Here’s a piece about public school children in northeast Montana who’ve had an annual field trip for several years to a museum that espouses a creationist perspective. Then someone anonymously complains -- apparently not to the school itself but to an out-of-state group that has the legal chops to make things unpleasant if it so wants to -- and said group threatens the local school district. Judging from the tone of this piece, the local reporter is not familiar with Americans United for Separation of Church and State but those of us who’ve covered religion out of Washington DC know them quite well. They have a nice suite of offices on Capitol Hill and they can be intimidating.
Here’s what happened:
Glendive third-graders will no longer visit their town's creationist museum amid concerns that the annual school trip to learn about dinosaurs violates the constitutional separation of church and state.
School district administrators had authorized this year's field trip to the Glendive Dinosaur and Fossil Museum but reversed course last week after receiving a letter from a Washington, D.C., advocacy group calling the school-sponsored event illegal. Their decision dashed the hopes of many of the children, some parents said.
The Glendive Dinosaur and Fossil Museum is the second-largest dinosaur museum in Montana and the only to assert a literal, biblical view of world history in which humans and dinosaurs are said to have coexisted. Alongside full animal skeletons, its exhibit halls include a biblical history room, a reconstruction of Noah's Ark and dioramas showing humans together with dinosaurs.

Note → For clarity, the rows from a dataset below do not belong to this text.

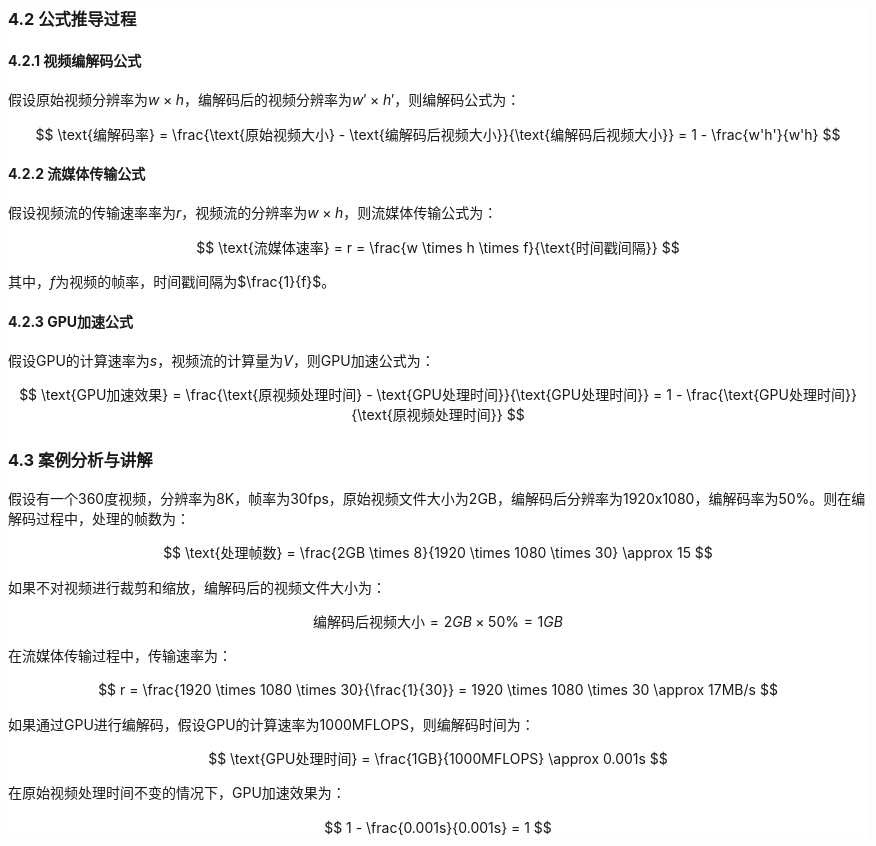 ### 4.2 公式推导过程

#### 4.2.1 视频编解码公式

假设原始视频分辨率为$w \times h$，编解码后的视频分辨率为$w' \times h'$，则编解码公式为：

$$
\text{编解码率} = \frac{\text{原始视频大小} - \text{编解码后视频大小}}{\text{编解码后视频大小}} = 1 - \frac{w'h'}{w'h}
$$

#### 4.2.2 流媒体传输公式

假设视频流的传输速率率为$r$，视频流的分辨率为$w \times h$，则流媒体传输公式为：

$$
\text{流媒体速率} = r = \frac{w \times h \times f}{\text{时间戳间隔}}
$$

其中，$f$为视频的帧率，时间戳间隔为$\frac{1}{f}$。

#### 4.2.3 GPU加速公式

假设GPU的计算速率为$s$，视频流的计算量为$V$，则GPU加速公式为：

$$
\text{GPU加速效果} = \frac{\text{原视频处理时间} - \text{GPU处理时间}}{\text{GPU处理时间}} = 1 - \frac{\text{GPU处理时间}}{\text{原视频处理时间}}
$$

### 4.3 案例分析与讲解

假设有一个360度视频，分辨率为8K，帧率为30fps，原始视频文件大小为2GB，编解码后分辨率为1920x1080，编解码率为50%。则在编解码过程中，处理的帧数为：

$$
\text{处理帧数} = \frac{2GB \times 8}{1920 \times 1080 \times 30} \approx 15
$$

如果不对视频进行裁剪和缩放，编解码后的视频文件大小为：

$$
\text{编解码后视频大小} = 2GB \times 50\% = 1GB
$$

在流媒体传输过程中，传输速率为：

$$
r = \frac{1920 \times 1080 \times 30}{\frac{1}{30}} = 1920 \times 1080 \times 30 \approx 17MB/s
$$

如果通过GPU进行编解码，假设GPU的计算速率为1000MFLOPS，则编解码时间为：

$$
\text{GPU处理时间} = \frac{1GB}{1000MFLOPS} \approx 0.001s
$$

在原始视频处理时间不变的情况下，GPU加速效果为：

$$
1 - \frac{0.001s}{0.001s} = 1
$$
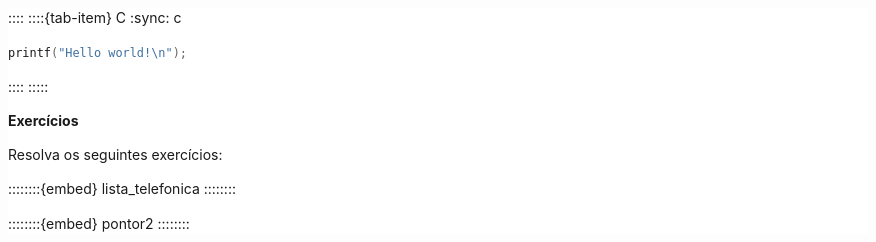 ::::
::::{tab-item} C
:sync: c

```c
printf("Hello world!\n");
```

::::
:::::


**Exercícios**

Resolva os seguintes exercícios:

::::::::{embed} lista_telefonica
::::::::


::::::::{embed} pontor2
::::::::


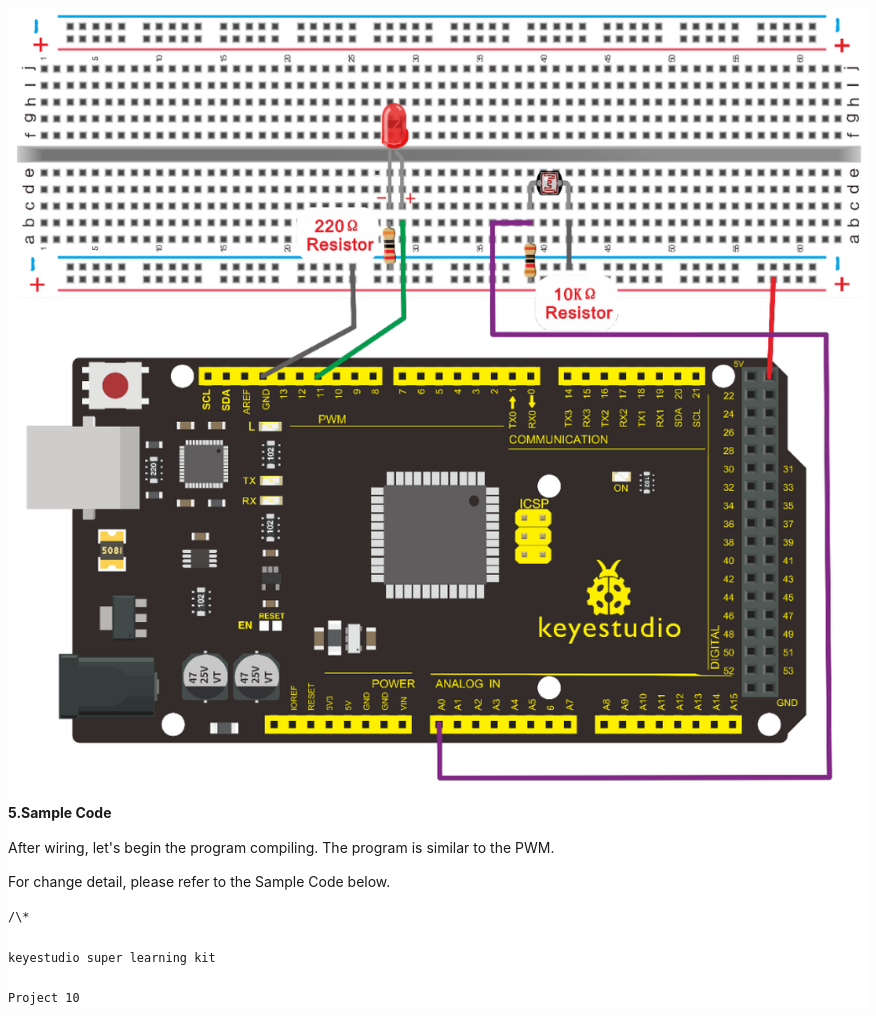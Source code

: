 ![](media/193c67ee473558a83f77ef74f4ed4bc9.png)

**5.Sample Code**

After wiring, let's begin the program compiling. The program is similar to the
PWM.

For change detail, please refer to the Sample Code below.

    /\*

    keyestudio super learning kit

    Project 10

One hundred or so third-grade students in the Glendive School District were invited to the field trip, originally to be held Thursday during school hours. Parents were required to sign permission slips and pay the museum entrance fee in order for their children to attend.
Here the kids want to visit a local museum that’s the second largest in the state to deal with dinosaurs. The only museum of its size like it is 360 miles away in Bozeman. Yes, the museum takes some unusual stances, ie that humans and dinosaurs co-existed, and that was a nice, concise factual point to include in a news story (as opposed to just tossing around the vague "creationist" label).

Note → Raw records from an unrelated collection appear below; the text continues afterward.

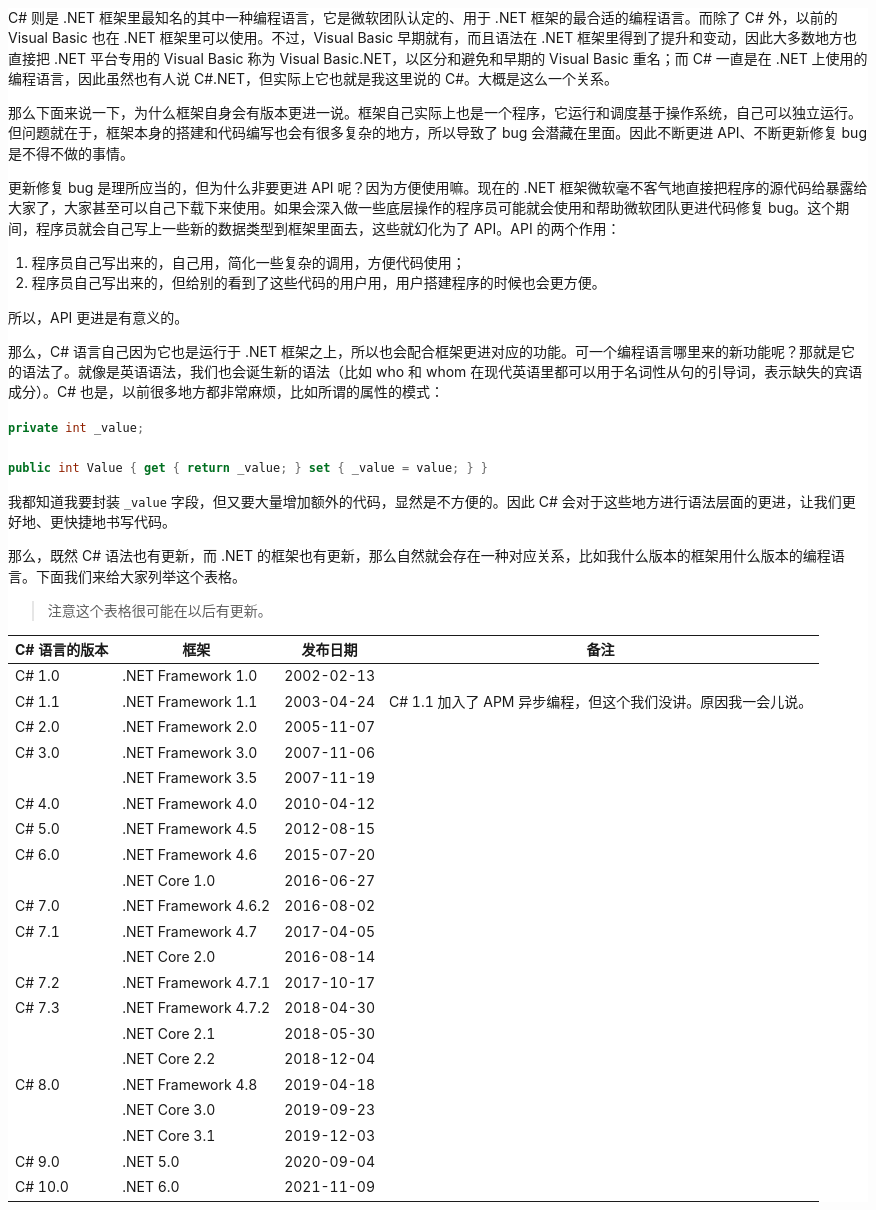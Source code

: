 C# 则是 .NET 框架里最知名的其中一种编程语言，它是微软团队认定的、用于 .NET 框架的最合适的编程语言。而除了 C# 外，以前的 Visual Basic 也在 .NET 框架里可以使用。不过，Visual Basic 早期就有，而且语法在 .NET 框架里得到了提升和变动，因此大多数地方也直接把 .NET 平台专用的 Visual Basic 称为 Visual Basic.NET，以区分和避免和早期的 Visual Basic 重名；而 C# 一直是在 .NET 上使用的编程语言，因此虽然也有人说 C#.NET，但实际上它也就是我这里说的 C#。大概是这么一个关系。

那么下面来说一下，为什么框架自身会有版本更进一说。框架自己实际上也是一个程序，它运行和调度基于操作系统，自己可以独立运行。但问题就在于，框架本身的搭建和代码编写也会有很多复杂的地方，所以导致了 bug 会潜藏在里面。因此不断更进 API、不断更新修复 bug 是不得不做的事情。

更新修复 bug 是理所应当的，但为什么非要更进 API 呢？因为方便使用嘛。现在的 .NET 框架微软毫不客气地直接把程序的源代码给暴露给大家了，大家甚至可以自己下载下来使用。如果会深入做一些底层操作的程序员可能就会使用和帮助微软团队更进代码修复 bug。这个期间，程序员就会自己写上一些新的数据类型到框架里面去，这些就幻化为了 API。API 的两个作用：

1. 程序员自己写出来的，自己用，简化一些复杂的调用，方便代码使用；
2. 程序员自己写出来的，但给别的看到了这些代码的用户用，用户搭建程序的时候也会更方便。

所以，API 更进是有意义的。

那么，C# 语言自己因为它也是运行于 .NET 框架之上，所以也会配合框架更进对应的功能。可一个编程语言哪里来的新功能呢？那就是它的语法了。就像是英语语法，我们也会诞生新的语法（比如 who 和 whom 在现代英语里都可以用于名词性从句的引导词，表示缺失的宾语成分）。C# 也是，以前很多地方都非常麻烦，比如所谓的属性的模式：

```csharp
private int _value;

public int Value { get { return _value; } set { _value = value; } }
```

我都知道我要封装 `_value` 字段，但又要大量增加额外的代码，显然是不方便的。因此 C# 会对于这些地方进行语法层面的更进，让我们更好地、更快捷地书写代码。

那么，既然 C# 语法也有更新，而 .NET 的框架也有更新，那么自然就会存在一种对应关系，比如我什么版本的框架用什么版本的编程语言。下面我们来给大家列举这个表格。

> 注意这个表格很可能在以后有更新。

| C# 语言的版本 | 框架                 | 发布日期   | 备注                                                         |
| ------------- | -------------------- | ---------- | ------------------------------------------------------------ |
| C# 1.0        | .NET Framework 1.0   | 2002-02-13 |                                                              |
| C# 1.1        | .NET Framework 1.1   | 2003-04-24 | C# 1.1 加入了 APM 异步编程，但这个我们没讲。原因我一会儿说。 |
| C# 2.0        | .NET Framework 2.0   | 2005-11-07 |                                                              |
| C# 3.0        | .NET Framework 3.0   | 2007-11-06 |                                                              |
|               | .NET Framework 3.5   | 2007-11-19 |                                                              |
| C# 4.0        | .NET Framework 4.0   | 2010-04-12 |                                                              |
| C# 5.0        | .NET Framework 4.5   | 2012-08-15 |                                                              |
| C# 6.0        | .NET Framework 4.6   | 2015-07-20 |                                                              |
|               | .NET Core 1.0        | 2016-06-27 |                                                              |
| C# 7.0        | .NET Framework 4.6.2 | 2016-08-02 |                                                              |
| C# 7.1        | .NET Framework 4.7   | 2017-04-05 |                                                              |
|               | .NET Core 2.0        | 2016-08-14 |                                                              |
| C# 7.2        | .NET Framework 4.7.1 | 2017-10-17 |                                                              |
| C# 7.3        | .NET Framework 4.7.2 | 2018-04-30 |                                                              |
|               | .NET Core 2.1        | 2018-05-30 |                                                              |
|               | .NET Core 2.2        | 2018-12-04 |                                                              |
| C# 8.0        | .NET Framework 4.8   | 2019-04-18 |                                                              |
|               | .NET Core 3.0        | 2019-09-23 |                                                              |
|               | .NET Core 3.1        | 2019-12-03 |                                                              |
| C# 9.0        | .NET 5.0             | 2020-09-04 |                                                              |
| C# 10.0       | .NET 6.0             | 2021-11-09 |                                                              |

However, students have apparently been visiting this place with no ill effects until Americans United sends them a letter asking they not send their students there again. Obviously there’s the implication of a threat as to what AU will do if the district persists. Those of us who’ve covered AU and similar organizations know such letters are not unusual. The article does cover the parents’ anger and disappointment and gives some background:
The trip has been held for each of the past several years, Lincoln Elementary Principal John Larsen said.
While calling the museum's perspective "a different point of view than kids are exposed to in school," Larsen said he personally was comfortable with the trip because he understood that students were given an edited, "secular" version of the museum tour that did not promote religious ideas.
Larsen said he hadn't attended one of the school tours but has visited the museum and trusted his teachers' professional judgment.
But there's a lot of questions unanswered. Where is the school district’s attorney in this? Did anyone bother to call him or her? And why wasn’t there a quote from the school superintendent about the cancellation? Why did the superintendent cave so quickly upon getting just one letter? Why didn't the district call Alliance Defending Freedom or similar groups that have taken on AU more than once? And what about that script for the "secular" tour? Might the reporter have actually quoted some of the language from that text, just to establish facts about the dangerous material presented to the students?
Yes, more questions: Who did AU claim to represent other than an anonymous complainant? Could the reporter have pressed them a bit more as to why they should care about a school district 2,000 miles away? Had AU researched this museum at all or was this a pro forma letter?
Not that it would have been all that hard to learn the religious nature of the Glendive Dinosaur and Fossil Museum. Moreover, the museum has encountered some flack in the past for its stance. It would have helped if the reporter could have seen the museum instead of relying on its web site even if it’s a three-hour drive from Billings. The reporter did mention that several other school districts send students to the museum. What’s next: AU sending waves of letters to every superintendent in the eastern part of the state? Why not ask?
There’s obviously some second- and third-day stories here worthy of follow-up work. Yes, it would've been nice had the reporter been able to visit the place, but at least the Gazette took an interest in a story that was part-way across the state.